La discusión, que se enmarca en el mundo globalizado actual, tendría la intención de implementar un sistema de educación superior que se asemeje a los de Europa y América del Norte, donde las carreras suelen durar entre tres y cuatro años –lo que provee al estudiante un título de bachelor, equivalente a uno intermedio en la Argentina– y se complementan con posgrados.
Si bien las universidades argentinas se rigen por la Ley de Enseñanza Superior (N°24.521), para conocer la extensión de una carrera es necesario recurrir a la resolución ministerial N°6, que fija un piso de 2600 horas reloj de forma presencial a desarrollarse “en un mínimo de cuatro años académicos”. Pero en la aplicación los planes de estudio superan ese tiempo, lo que puede perjudicar a los estudiantes.

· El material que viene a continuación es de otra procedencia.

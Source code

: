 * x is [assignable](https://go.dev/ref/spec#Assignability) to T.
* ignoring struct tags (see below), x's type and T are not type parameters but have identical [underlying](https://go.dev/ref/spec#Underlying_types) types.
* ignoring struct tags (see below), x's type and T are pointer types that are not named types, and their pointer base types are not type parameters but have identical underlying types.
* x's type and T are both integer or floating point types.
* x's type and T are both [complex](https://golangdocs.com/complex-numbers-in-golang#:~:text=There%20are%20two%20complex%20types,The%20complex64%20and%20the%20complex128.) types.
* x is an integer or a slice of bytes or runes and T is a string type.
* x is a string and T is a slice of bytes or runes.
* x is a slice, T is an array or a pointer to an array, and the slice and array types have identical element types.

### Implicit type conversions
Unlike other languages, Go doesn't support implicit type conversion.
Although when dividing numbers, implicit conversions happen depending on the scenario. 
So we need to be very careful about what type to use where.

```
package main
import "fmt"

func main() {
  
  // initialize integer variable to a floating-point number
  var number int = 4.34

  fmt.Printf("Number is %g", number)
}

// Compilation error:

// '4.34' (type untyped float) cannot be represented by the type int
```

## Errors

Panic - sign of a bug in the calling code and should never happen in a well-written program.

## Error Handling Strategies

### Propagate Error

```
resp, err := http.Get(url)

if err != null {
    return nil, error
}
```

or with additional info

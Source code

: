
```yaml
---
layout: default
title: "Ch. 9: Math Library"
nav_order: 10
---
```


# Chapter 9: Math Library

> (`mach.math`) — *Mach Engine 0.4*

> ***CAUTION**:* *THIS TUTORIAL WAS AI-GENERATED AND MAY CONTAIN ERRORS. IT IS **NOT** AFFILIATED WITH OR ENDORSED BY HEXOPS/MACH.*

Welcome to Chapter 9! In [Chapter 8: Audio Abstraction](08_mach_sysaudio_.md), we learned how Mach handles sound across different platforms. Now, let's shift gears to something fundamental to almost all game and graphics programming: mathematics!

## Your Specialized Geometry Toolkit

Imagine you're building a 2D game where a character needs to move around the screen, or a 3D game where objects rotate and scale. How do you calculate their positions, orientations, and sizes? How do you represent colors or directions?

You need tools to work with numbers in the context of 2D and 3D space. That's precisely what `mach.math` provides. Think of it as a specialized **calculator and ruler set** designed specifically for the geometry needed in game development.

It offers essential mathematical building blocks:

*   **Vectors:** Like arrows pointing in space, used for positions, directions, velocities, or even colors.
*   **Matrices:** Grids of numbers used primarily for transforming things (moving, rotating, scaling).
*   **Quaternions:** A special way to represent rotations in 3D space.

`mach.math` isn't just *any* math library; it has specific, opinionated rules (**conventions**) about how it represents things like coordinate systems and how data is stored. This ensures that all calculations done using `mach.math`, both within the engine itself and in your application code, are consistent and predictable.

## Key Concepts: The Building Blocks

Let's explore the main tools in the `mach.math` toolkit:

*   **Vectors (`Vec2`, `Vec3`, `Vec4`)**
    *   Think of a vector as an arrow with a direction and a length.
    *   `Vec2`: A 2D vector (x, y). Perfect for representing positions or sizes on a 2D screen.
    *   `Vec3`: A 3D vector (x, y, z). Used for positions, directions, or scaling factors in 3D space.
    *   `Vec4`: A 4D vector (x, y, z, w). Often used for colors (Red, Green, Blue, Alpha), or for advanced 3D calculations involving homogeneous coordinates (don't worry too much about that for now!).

“Estudié diseño de indumentaria en la Universidad de Buenos Aires (UBA) durante muchos años –cuenta María Travi, de 36–. El Ciclo Básico Común (CBC) tiene dos materias extras: dibujo y proyectual, que son anuales”. Travi no terminó la carrera: cursó hasta la etapa final, la de tesis, que en esa facultad implica cursar un año, pero al desaprobar la primera parte, tuvo que esperar más de seis meses para anotarse de nuevo y decidió no hacerlo. “La carrera es muy buena, pero tiene mucha carga horaria. A veces hacía doble turno, y encima me quedaba noches enteras preparando las presentaciones de las materias. Ya para el final estaba muy cansada y bastante frustrada”, confiesa.
Debate
En los últimos años, el Ministerio de Educación puso el debate sobre la mesa, buscando soluciones acordes al mercado globalizado actual y a las nuevas tecnologías. LA NACION quiso contactarse con Jaime Perczyk, ministro del área, y le envió una serie de preguntas, pero no obtuvo respuestas.
“El tema fue debatido en oportunidades anteriores, se plantea desde los 90. Muchas carreras de grado del sector privado tienen una duración formal de cuatro años. En principio es deseable que la duración sea menor, teniendo en cuenta también la necesidad de cursar posgrados para alcanzar una formación avanzada”, explica Ana García de Fanelli, investigadora del Consejo Nacional de Investigaciones Científicas y Técnicas (Conicet) en el área de educación superior del Centro de Estudios de Estado y Sociedad (Cedes).
La mención a los años 90 se refiere al Plan Bolonia, un acuerdo firmado entre varios países europeos que buscaban establecer parámetros comunes para el intercambio de alumnos y, a la vez, adaptarse al ritmo que exige el mercado laboral. “Se decidió acortar el grado a tres años y luego establecer dos años para las maestrías y los doctorados. En el tiempo en que un europeo recorre los tres niveles, en la Argentina solo se cumple con el de grado”, detalla Guillermina Tiramonti, investigadora del área de educación de la Facultad Latinoamericana de Ciencias Sociales (Flacso). Además, agrega que el ritmo de cambio de los conocimientos exige trayectorias cortas y flexibles que se articulen entre sí, “muy diferentes a las que hoy ofrecen las universidades argentinas”.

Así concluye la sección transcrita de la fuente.